That is odd, there are 44.1k files available from YouTube directly:
format code extension resolution note
139 m4a audio only DASH audio 49k , m4a_dash container, mp4a.40.5 (22050Hz), 1.27MiB
251 webm audio only tiny 128k , webm_dash container, opus @128k (48000Hz), 3.35MiB
140 m4a audio only tiny 129k , m4a_dash container, mp4a.40.2@129k (44100Hz), 3.37MiB
278 webm 256x144 DASH video 95k , webm_dash container, vp9, 30fps, video only
160 mp4 256x144 DASH video 108k , mp4_dash container, avc1.4d400b, 30fps, video only
242 webm 426x240 DASH video 220k , webm_dash container, vp9, 30fps, video only
133 mp4 426x240 DASH video 242k , mp4_dash container, avc1.4d400c, 30fps, video only
134 mp4 640x360 360p 65k , mp4_dash container, avc1.4d401e@ 65k, 30fps, video only, 1.70MiB
243 webm 640x360 DASH video 405k , webm_dash container, vp9, 30fps, video only
135 mp4 854x480 480p 92k , mp4_dash container, avc1.4d401f@ 92k, 30fps, video only, 2.41MiB
244 webm 854x480 DASH video 752k , webm_dash container, vp9, 30fps, video only
18 mp4 640x360 360p 179k , avc1.42001E, 30fps, mp4a.40.2 (44100Hz), 4.67MiB (best)
I think Opus only supports 48k, which is why format 251 would be 48k, but the m4a audio in format 140 is available as 44.1k at about the same bitrate.
Both the opus and m4a version have a peak value at 0 dBFS when converted to wav.
(sndfile-info output truncated to just the relevant info for clarity)
$ sndfile-info Cristina_Davena_opus_convert.wav
File : Cristina_Davena_opus_convert.wav
Sample Rate : 48000
Signal Max : 32768 (0.00 dB)
$ sndfile-info Cristina_Davena_m4a_convert.wav
Sample Rate : 44100
Signal Max : 32768 (0.00 dB)
Both versions have true peak values over 1dB above 0 dBFS:
$ ebur128 Cristina_Davena_opus_convert.wav
Integrated loudness: 15.0 LU
Loudness range: 6.3 LU
Peak level 1.5 dB
$ ebur128 Cristina_Davena_m4a_convert.wav
Integrated loudness: 15.0 LU
Loudness range: 6.3 LU
Peak level 1.3 dB
You would need to attenuate by 1.5dB or more to be sure there were no points in the file which could be clipped.

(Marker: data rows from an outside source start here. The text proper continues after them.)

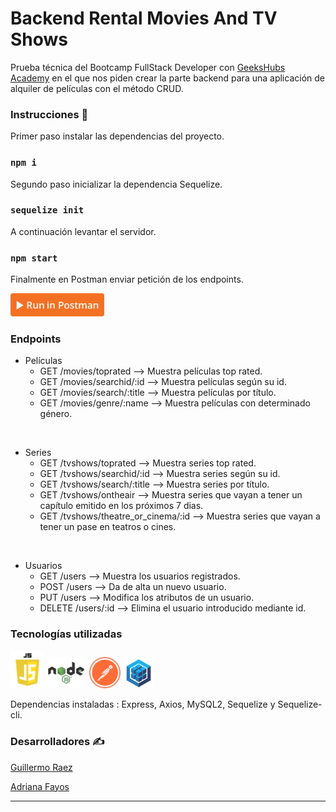 # Backend Rental Movies And TV Shows

Prueba técnica del Bootcamp FullStack Developer con <a href="https://geekshubsacademy.com/">GeeksHubs Academy</a> en el que nos piden crear la parte backend para una aplicación de alquiler de películas con el método CRUD.

### Instrucciones 🔧

Primer paso instalar las dependencias del proyecto.

### `npm i`

Segundo paso inicializar la dependencia Sequelize.

### `sequelize init`

A continuación levantar el servidor. 

### `npm start`

Finalmente en Postman enviar petición de los endpoints.

<img src="img/runpostman.png" width="150"> 

### Endpoints

- Películas 
   - GET /movies/toprated --> Muestra películas top rated.
   - GET /movies/searchid/:id --> Muestra películas según su id.
   - GET /movies/search/:title --> Muestra películas por título.
   - GET /movies/genre/:name --> Muestra películas con determinado género.
<br>

- Series
   - GET /tvshows/toprated --> Muestra series top rated.
   - GET /tvshows/searchid/:id --> Muestra series según su id.
   - GET /tvshows/search/:title --> Muestra series por título.
   - GET /tvshows/ontheair --> Muestra series que vayan a tener un capítulo emitido en los próximos 7 dias.
   - GET /tvshows/theatre_or_cinema/:id --> Muestra series que vayan a tener un pase en teatros o cines.
<br>

- Usuarios
   - GET /users --> Muestra los usuarios registrados.
   - POST /users --> Da de alta un nuevo usuario.
   - PUT /users --> Modifica los atributos de un usuario.
   - DELETE /users/:id --> Elimina el usuario introducido mediante id.


### Tecnologías utilizadas 

<img src="img/javascript.png" width="53"> <img src="img/node.png" width="65"> <img src="img/postman.png" width="50"> <img src="img/sequelize.png" width="50">

Dependencias instaladas : Express, Axios, MySQL2, Sequelize y Sequelize-cli.


### Desarrolladores ✍️

[Guillermo Raez](https://github.com/GuillermoRaez) 

[Adriana Fayos](https://github.com/AdrianaFayos)

---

YouTube does not have uncompressed audio available, the best you can do is look for the format with the best quality codec and highest bitrate.
The output above showing all the formats available is youtube-dl with the -F option to display available formats, then you can download using -x to discard video and keep only audio, and -f <format_number> to pick the version you want.
You must be looking at a narrow range of tracks, definitely not a problem with all tracks.
Although I was a bit shocked just now when I looked at the videos from Sony Classical on the Yo-Yo Ma channel, they are at 6.0 LU according to ebur128, and classical recordings should typically be at around -14 LU, so about 20dB hotter than optimal.
OK, looks like lots of videos still have soundtracks that are compressed a lot more than necessary.
I apparently was getting playback and ingest confused. I thought YouTube was normalizing based on LU at ingest, but apparently the player takes care of it.
According to this site, the player will decrease the volume on playback to -14 LUFS:
Mastering for streaming
tl/dr: that track you are using is not a good example to follow regarding recording levels, it is not following current best practice, but apparently no one else is either, they are just getting pounded down with a hammer at playback.